12/05/19 - 9:45 AM to 11:00 AM
Department Seminar: Professor Brooks H. Pate
Beyond NMR Spectroscopy: Solving Challenging Structural Problems in Pharmaceutical Chemistry using Molecular Rotational Spectroscopy
Molecular rotational spectroscopy has a direct connection to the three-dimensional structure of molecules that makes it especially well-suited to the analysis of isomers in chemistry. Current instruments for rotational spectroscopy offer high spectral resolution and high dynamic range that make it possible to perform quantitative chemical analysis in a complex sample matrix. In the past two years, we have collaborated with several pharmaceutical chemistry groups to assess the potential of molecular rotational spectroscopy to address unmet needs in analytical chemistry. Many of these challenges are related to stereoisomer analysis for molecules with multiple chiral centers. Examples of diastereomer and enantiomer analysis in pharmaceutical production, including methods for rapid stereoisomer monitoring for emerging flow chemistry production techniques will be presented. Application of rotational spectroscopy to the analysis of regioisomers direct from reaction flask mixtures will also be described. Finally, the unique capabilities of rotational spectroscopy for isotopologue and isotopomer analysis of deuterated active pharmaceutical ingredients will be presented.

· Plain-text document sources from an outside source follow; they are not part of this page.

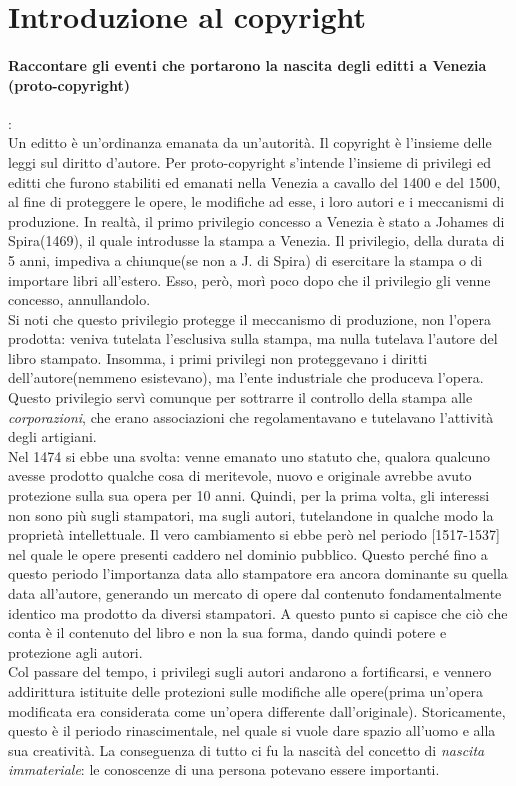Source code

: \documentclass[a4paper]{article}
\begin{document}
	\section{Introduzione al copyright}
	
		\paragraph{Raccontare gli eventi che portarono la nascita degli editti a Venezia (proto-copyright)}:\\
		Un editto è un'ordinanza emanata da un'autorità.
		Il copyright è l'insieme delle leggi sul diritto d'autore.
		Per proto-copyright s'intende l'insieme di privilegi ed editti che furono stabiliti ed emanati nella Venezia a cavallo del 1400 e del 1500, al fine di proteggere le opere, le modifiche ad esse, i loro autori e i meccanismi di produzione.
		In realtà, il primo privilegio concesso a Venezia è stato a Johames di Spira(1469), il quale introdusse la stampa a Venezia. Il privilegio, della durata di 5 anni, impediva a chiunque(se non a J. di Spira) di esercitare la stampa o di importare libri all'estero. Esso, però, morì poco dopo che il privilegio gli venne concesso, annullandolo. \\
		Si noti che questo privilegio protegge il meccanismo di produzione, non l'opera prodotta: veniva tutelata l'esclusiva sulla stampa, ma nulla tutelava l'autore del libro stampato.
		Insomma, i primi privilegi non proteggevano i diritti dell'autore(nemmeno esistevano), ma l'ente industriale che produceva l'opera.
		Questo privilegio servì comunque per sottrarre il controllo della stampa alle \textit{corporazioni}, che erano associazioni che regolamentavano e tutelavano l'attività degli artigiani.\\
		Nel 1474 si ebbe una svolta: venne emanato uno statuto che, qualora qualcuno avesse prodotto qualche cosa di meritevole, nuovo e originale avrebbe avuto protezione sulla sua opera per 10 anni. Quindi, per la prima volta, gli interessi non sono più sugli stampatori, ma sugli autori, tutelandone in qualche modo la proprietà intellettuale.
		Il vero cambiamento si ebbe però nel periodo [1517-1537] nel quale le opere presenti caddero nel dominio pubblico. Questo perché fino a questo periodo l'importanza data allo stampatore era ancora dominante su quella data all'autore, generando un mercato di opere dal contenuto fondamentalmente identico ma prodotto da diversi stampatori. A questo punto si capisce che ciò che conta è il contenuto del libro e non la sua forma, dando quindi potere e protezione agli autori.\\
		Col passare del tempo, i privilegi sugli autori andarono a fortificarsi, e vennero addirittura istituite delle protezioni sulle modifiche alle opere(prima un'opera modificata era considerata come un'opera differente dall'originale).
		Storicamente, questo è il periodo rinascimentale, nel quale si vuole dare spazio all'uomo e alla sua creatività.
		La conseguenza di tutto ci fu la nascità del concetto di \textit{nascita immateriale}: le conoscenze di una persona potevano essere importanti.
		
\end{document}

Brooks Pate is the William R. Kenan Jr. Professor of Chemistry in the Department of Chemistry at the University of Virginia. His research group studies the dynamics of molecules with significant amounts of vibrational energy. A major emphasis of his group's work is understanding the spectroscopy of molecules as the IVR process, and possibly reaction, occurs. In particular, we are interested in how coherent excitation of highly excited molecules can be used to influence reaction products. They have developed a new type of molecular spectroscopy called dynamic rotational spectroscopy to study isomerization reactions of isolated molecules. They also investigate the vibrational dynamics of molecules in dilute solution.